**Saved data entries**
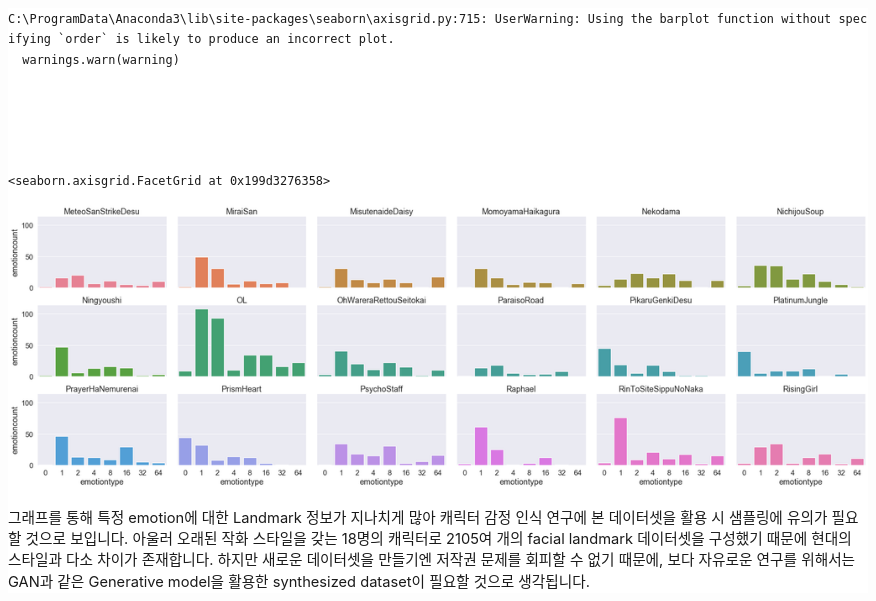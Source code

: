     C:\ProgramData\Anaconda3\lib\site-packages\seaborn\axisgrid.py:715: UserWarning: Using the barplot function without specifying `order` is likely to produce an incorrect plot.
      warnings.warn(warning)
    




    <seaborn.axisgrid.FacetGrid at 0x199d3276358>




![png](/assets/Images/shoveling/FacialLandmarkManga_EDA/output_30_2.png)

<span style="font-size:11pt">
그래프를 통해 특정 emotion에 대한 Landmark 정보가 지나치게 많아 캐릭터 감정 인식 연구에 본 데이터셋을 활용 시 샘플링에 유의가 필요할 것으로 보입니다. 아울러 오래된 작화 스타일을 갖는 18명의 캐릭터로 2105여 개의 facial landmark 데이터셋을 구성했기 때문에 현대의 스타일과 다소 차이가 존재합니다. 하지만 새로운 데이터셋을 만들기엔 저작권 문제를 회피할 수 없기 때문에, 보다 자유로운 연구를 위해서는 GAN과 같은 Generative model을 활용한 synthesized dataset이 필요할 것으로 생각됩니다.
</span>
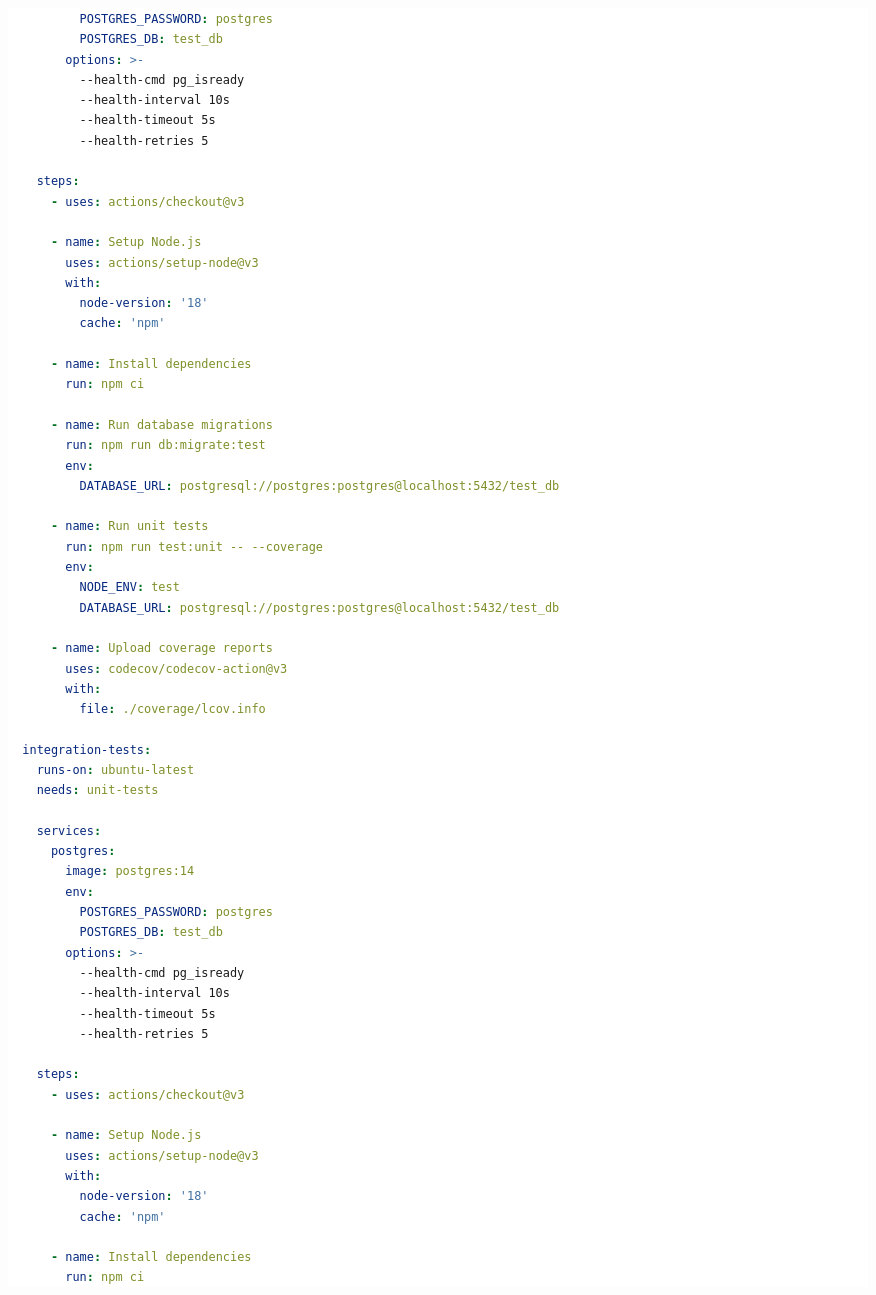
 ```yaml
          POSTGRES_PASSWORD: postgres
          POSTGRES_DB: test_db
        options: >-
          --health-cmd pg_isready
          --health-interval 10s
          --health-timeout 5s
          --health-retries 5

    steps:
      - uses: actions/checkout@v3
      
      - name: Setup Node.js
        uses: actions/setup-node@v3
        with:
          node-version: '18'
          cache: 'npm'
      
      - name: Install dependencies
        run: npm ci
      
      - name: Run database migrations
        run: npm run db:migrate:test
        env:
          DATABASE_URL: postgresql://postgres:postgres@localhost:5432/test_db
      
      - name: Run unit tests
        run: npm run test:unit -- --coverage
        env:
          NODE_ENV: test
          DATABASE_URL: postgresql://postgres:postgres@localhost:5432/test_db
      
      - name: Upload coverage reports
        uses: codecov/codecov-action@v3
        with:
          file: ./coverage/lcov.info

  integration-tests:
    runs-on: ubuntu-latest
    needs: unit-tests
    
    services:
      postgres:
        image: postgres:14
        env:
          POSTGRES_PASSWORD: postgres
          POSTGRES_DB: test_db
        options: >-
          --health-cmd pg_isready
          --health-interval 10s
          --health-timeout 5s
          --health-retries 5

    steps:
      - uses: actions/checkout@v3
      
      - name: Setup Node.js
        uses: actions/setup-node@v3
        with:
          node-version: '18'
          cache: 'npm'
      
      - name: Install dependencies
        run: npm ci
```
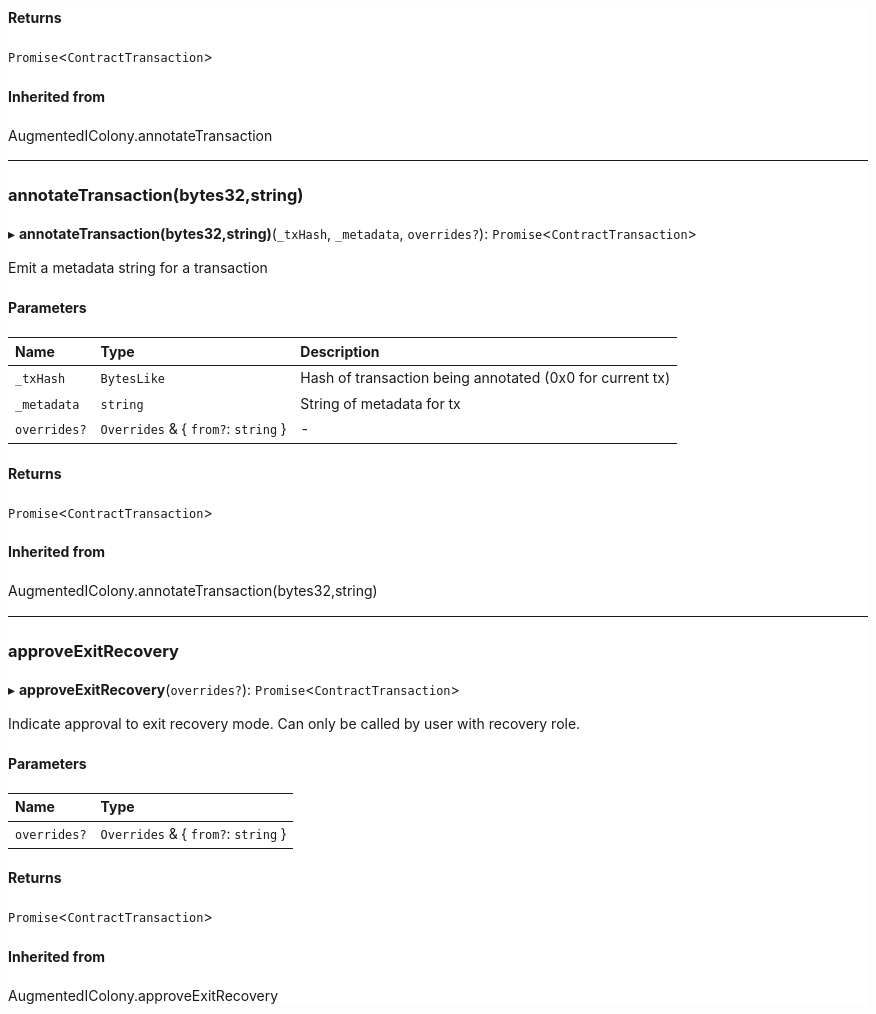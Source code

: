 #### Returns

`Promise`<`ContractTransaction`\>

#### Inherited from

AugmentedIColony.annotateTransaction

___

### annotateTransaction(bytes32,string)

▸ **annotateTransaction(bytes32,string)**(`_txHash`, `_metadata`, `overrides?`): `Promise`<`ContractTransaction`\>

Emit a metadata string for a transaction

#### Parameters

| Name | Type | Description |
| :------ | :------ | :------ |
| `_txHash` | `BytesLike` | Hash of transaction being annotated (0x0 for current tx) |
| `_metadata` | `string` | String of metadata for tx |
| `overrides?` | `Overrides` & { `from?`: `string`  } | - |

#### Returns

`Promise`<`ContractTransaction`\>

#### Inherited from

AugmentedIColony.annotateTransaction(bytes32,string)

___

### approveExitRecovery

▸ **approveExitRecovery**(`overrides?`): `Promise`<`ContractTransaction`\>

Indicate approval to exit recovery mode. Can only be called by user with recovery role.

#### Parameters

| Name | Type |
| :------ | :------ |
| `overrides?` | `Overrides` & { `from?`: `string`  } |

#### Returns

`Promise`<`ContractTransaction`\>

#### Inherited from

AugmentedIColony.approveExitRecovery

**Exercise**
What is needed is each line from the records with the word "annotateTransaction" in it.

**Result of this task**
AugmentedIColony.annotateTransaction
### annotateTransaction(bytes32,string)
▸ **annotateTransaction(bytes32,string)**(`_txHash`, `_metadata`, `overrides?`): `Promise`<`ContractTransaction`\>
AugmentedIColony.annotateTransaction(bytes32,string)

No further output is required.